DATA SECTION below:

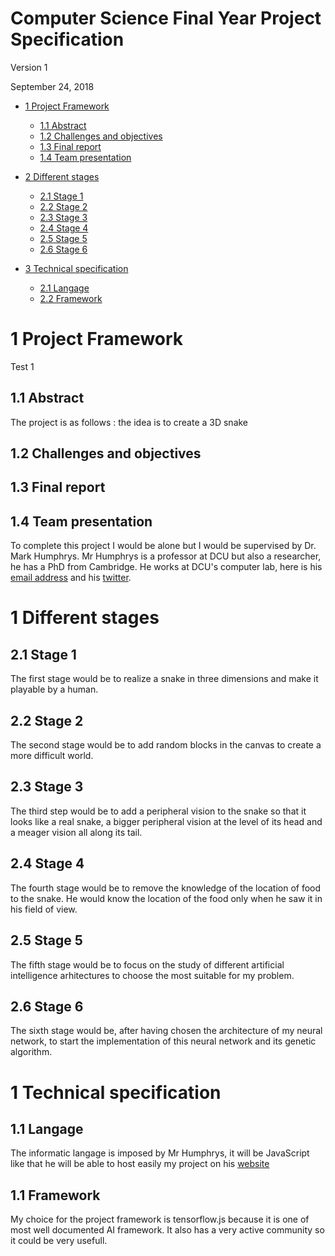 # Computer Science Final Year Project Specification

Version 1

September 24, 2018

* [1 Project Framework](#1)
  * [1.1 Abstract](#1.1)
  * [1.2 Challenges and objectives](#1.2)
  * [1.3 Final report](#1.3)
  * [1.4 Team presentation](#1.4)

* [2 Different stages](#2)
  * [2.1 Stage 1](#2.1)
  * [2.2 Stage 2](#2.2)
  * [2.3 Stage 3](#2.3)
  * [2.4 Stage 4](#2.4)
  * [2.5 Stage 5](#2.5)
  * [2.6 Stage 6](#2.6)

* [3 Technical specification](#3)
  * [2.1 Langage](#3.1)
  * [2.2 Framework](#3.2)

# <a name="1"/>1 Project Framework
Test 1

## <a name="1.1"/>1.1 Abstract
The project is as follows : the idea is to create a 3D snake
## <a name="1.1"/>1.2 Challenges and objectives
## <a name="1.1"/>1.3 Final report
## <a name="1.1"/>1.4 Team presentation
To complete this project I would be alone but I would be supervised by Dr. Mark Humphrys. Mr Humphrys is a professor at DCU but also a researcher, he has a PhD from Cambridge. He works at DCU's computer lab, here is his [email address]() and his [twitter](https://twitter.com/markhumphrys).

# <a name="2"/>1 Different stages
## <a name="2.1"/>2.1 Stage 1
The first stage would be to realize a snake in three dimensions and make it playable by a human.
## <a name="2.2"/>2.2 Stage 2
The second stage would be to add random blocks in the canvas to create a more difficult world.
## <a name="2.3"/>2.3 Stage 3
The third step would be to add a peripheral vision to the snake so that it looks like a real snake, a bigger peripheral vision at the level of its head and a meager vision all along its tail.
## <a name="2.4"/>2.4 Stage 4
The fourth stage would be to remove the knowledge of the location of food to the snake. He would know the location of the food only when he saw it in his field of view.
## <a name="2.5"/>2.5 Stage 5
The fifth stage would be to focus on the study of different artificial intelligence arhitectures to choose the most suitable for my problem.
## <a name="2.6"/>2.6 Stage 6
The sixth stage would be, after having chosen the architecture of my neural network, to start the implementation of this neural network and its genetic algorithm.

# <a name="3"/>1 Technical specification
## <a name="3.1"/>1.1 Langage
The informatic langage is imposed by Mr Humphrys, it will be JavaScript like that he will be able to host easily my project on his [website](https://ancientbrain.com/)
## <a name="3.2"/>1.1 Framework
My choice for the project framework is tensorflow.js because it is one of most well documented AI framework. It also has a very active community so it could be very usefull.
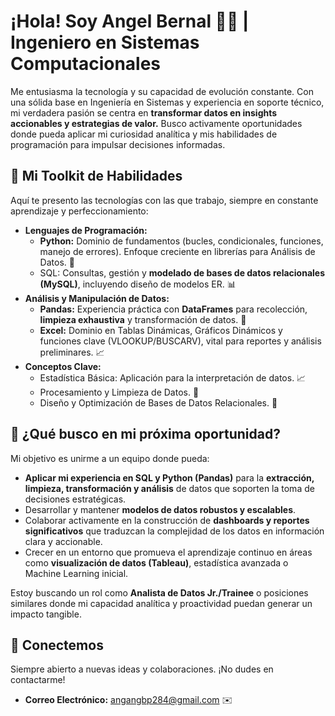 # ¡Hola! Soy Angel Bernal 👋🏻 | Ingeniero en Sistemas Computacionales 

Me entusiasma la tecnología y su capacidad de evolución constante. Con una sólida base en Ingeniería en Sistemas y experiencia en soporte técnico, mi verdadera pasión se centra en **transformar datos en insights accionables y estrategias de valor.** Busco activamente oportunidades donde pueda aplicar mi curiosidad analítica y mis habilidades de programación para impulsar decisiones informadas.


## 🚀 Mi Toolkit de Habilidades

Aquí te presento las tecnologías con las que trabajo, siempre en constante aprendizaje y perfeccionamiento:

* **Lenguajes de Programación:**
    * **Python:** Dominio de fundamentos (bucles, condicionales, funciones, manejo de errores). Enfoque creciente en librerías para Análisis de Datos. 🐍
    * SQL: Consultas, gestión y **modelado de bases de datos relacionales (MySQL)**, incluyendo diseño de modelos ER. 📊
* **Análisis y Manipulación de Datos:**
    * **Pandas:** Experiencia práctica con **DataFrames** para recolección, **limpieza exhaustiva** y transformación de datos. 🧹
    * **Excel:** Dominio en Tablas Dinámicas, Gráficos Dinámicos y funciones clave (VLOOKUP/BUSCARV), vital para reportes y análisis preliminares. 📈
* **Conceptos Clave:**
    * Estadística Básica: Aplicación para la interpretación de datos. 📈
    * Procesamiento y Limpieza de Datos. 🧼
    * Diseño y Optimización de Bases de Datos Relacionales. 💾
      

## 🎯 ¿Qué busco en mi próxima oportunidad?

Mi objetivo es unirme a un equipo donde pueda:

* **Aplicar mi experiencia en SQL y Python (Pandas)** para la **extracción, limpieza, transformación y análisis** de datos que soporten la toma de decisiones estratégicas.
* Desarrollar y mantener **modelos de datos robustos y escalables**.
* Colaborar activamente en la construcción de **dashboards y reportes significativos** que traduzcan la complejidad de los datos en información clara y accionable.
* Crecer en un entorno que promueva el aprendizaje continuo en áreas como **visualización de datos (Tableau)**, estadística avanzada o Machine Learning inicial.

Estoy buscando un rol como **Analista de Datos Jr./Trainee** o posiciones similares donde mi capacidad analítica y proactividad puedan generar un impacto tangible.


## 🤝 Conectemos

Siempre abierto a nuevas ideas y colaboraciones. ¡No dudes en contactarme!

* **Correo Electrónico:** angangbp284@gmail.com ✉️
  
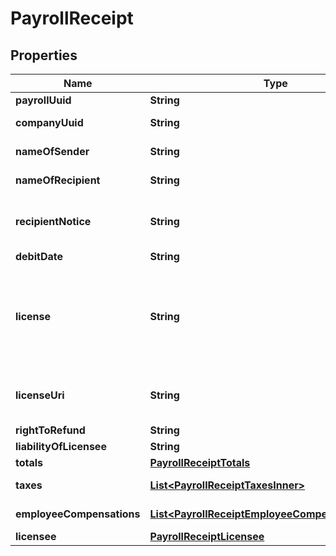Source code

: 

# PayrollReceipt


## Properties

| Name | Type | Description | Notes |
|------------ | ------------- | ------------- | -------------|
|**payrollUuid** | **String** | A unique identifier of the payroll receipt. |  [optional] |
|**companyUuid** | **String** | A unique identifier of the company for the payroll. |  [optional] |
|**nameOfSender** | **String** | The name of the company by whom the payroll was paid |  [optional] |
|**nameOfRecipient** | **String** | Always the fixed string \&quot;Payroll Recipients\&quot; |  [optional] |
|**recipientNotice** | **String** | Always the fixed string \&quot;Payroll recipients include the employees listed below plus the tax agencies for the taxes listed below.\&quot; |  [optional] |
|**debitDate** | **String** | The debit or funding date for the payroll |  [optional] |
|**license** | **String** | Always the fixed string \&quot;ZenPayroll, Inc., dba Gusto is a licensed money transmitter. For more about Gusto’s licenses and your state-specific rights to request information, submit complaints, dispute errors, or cancel transactions, visit our license page.\&quot; |  [optional] |
|**licenseUri** | **String** | URL for the license information for the licensed payroll processor. Always the fixed string \&quot;https://gusto.com/about/licenses\&quot; |  [optional] |
|**rightToRefund** | **String** |  |  [optional] |
|**liabilityOfLicensee** | **String** |  |  [optional] |
|**totals** | [**PayrollReceiptTotals**](PayrollReceiptTotals.md) |  |  [optional] |
|**taxes** | [**List&lt;PayrollReceiptTaxesInner&gt;**](PayrollReceiptTaxesInner.md) | An array of totaled employer and employee taxes for the pay period. |  [optional] |
|**employeeCompensations** | [**List&lt;PayrollReceiptEmployeeCompensationsInner&gt;**](PayrollReceiptEmployeeCompensationsInner.md) | An array of employee compensations and withholdings for this payroll |  [optional] |
|**licensee** | [**PayrollReceiptLicensee**](PayrollReceiptLicensee.md) |  |  [optional] |



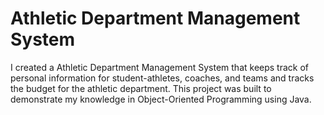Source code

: # Athletic Department Management System

I created a Athletic Department Management System that keeps track of personal information for student-athletes, coaches, and teams and tracks the budget for the athletic department. This project was built to demonstrate my knowledge in Object-Oriented Programming using Java. 
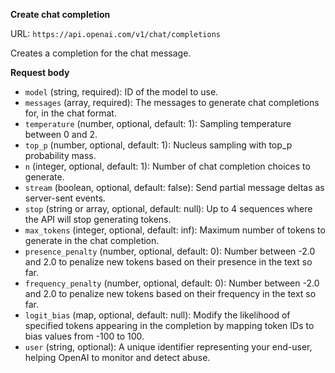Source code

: **Create chat completion**

URL: `https://api.openai.com/v1/chat/completions`

Creates a completion for the chat message.

**Request body**

- `model` (string, required): ID of the model to use.
- `messages` (array, required): The messages to generate chat completions for, in the chat format.
- `temperature` (number, optional, default: 1): Sampling temperature between 0 and 2.
- `top_p` (number, optional, default: 1): Nucleus sampling with top_p probability mass.
- `n` (integer, optional, default: 1): Number of chat completion choices to generate.
- `stream` (boolean, optional, default: false): Send partial message deltas as server-sent events.
- `stop` (string or array, optional, default: null): Up to 4 sequences where the API will stop generating tokens.
- `max_tokens` (integer, optional, default: inf): Maximum number of tokens to generate in the chat completion.
- `presence_penalty` (number, optional, default: 0): Number between -2.0 and 2.0 to penalize new tokens based on their presence in the text so far.
- `frequency_penalty` (number, optional, default: 0): Number between -2.0 and 2.0 to penalize new tokens based on their frequency in the text so far.
- `logit_bias` (map, optional, default: null): Modify the likelihood of specified tokens appearing in the completion by mapping token IDs to bias values from -100 to 100.
- `user` (string, optional): A unique identifier representing your end-user, helping OpenAI to monitor and detect abuse.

End of DATA SECTION.

■ HOW TO COMPLETE THIS TASK ■
Return the lines exactly as they stand, from the start of the entries through the line holding "[2.3 Stage 3](#2.3)"; omit the pictures.

■ SOLUTION TO THIS PROBLEM ■
 # Computer Science Final Year Project Specification

Version 1

September 24, 2018

* [1 Project Framework](#1)
  * [1.1 Abstract](#1.1)
  * [1.2 Challenges and objectives](#1.2)
  * [1.3 Final report](#1.3)
  * [1.4 Team presentation](#1.4)

* [2 Different stages](#2)
  * [2.1 Stage 1](#2.1)
  * [2.2 Stage 2](#2.2)
  * [2.3 Stage 3](#2.3)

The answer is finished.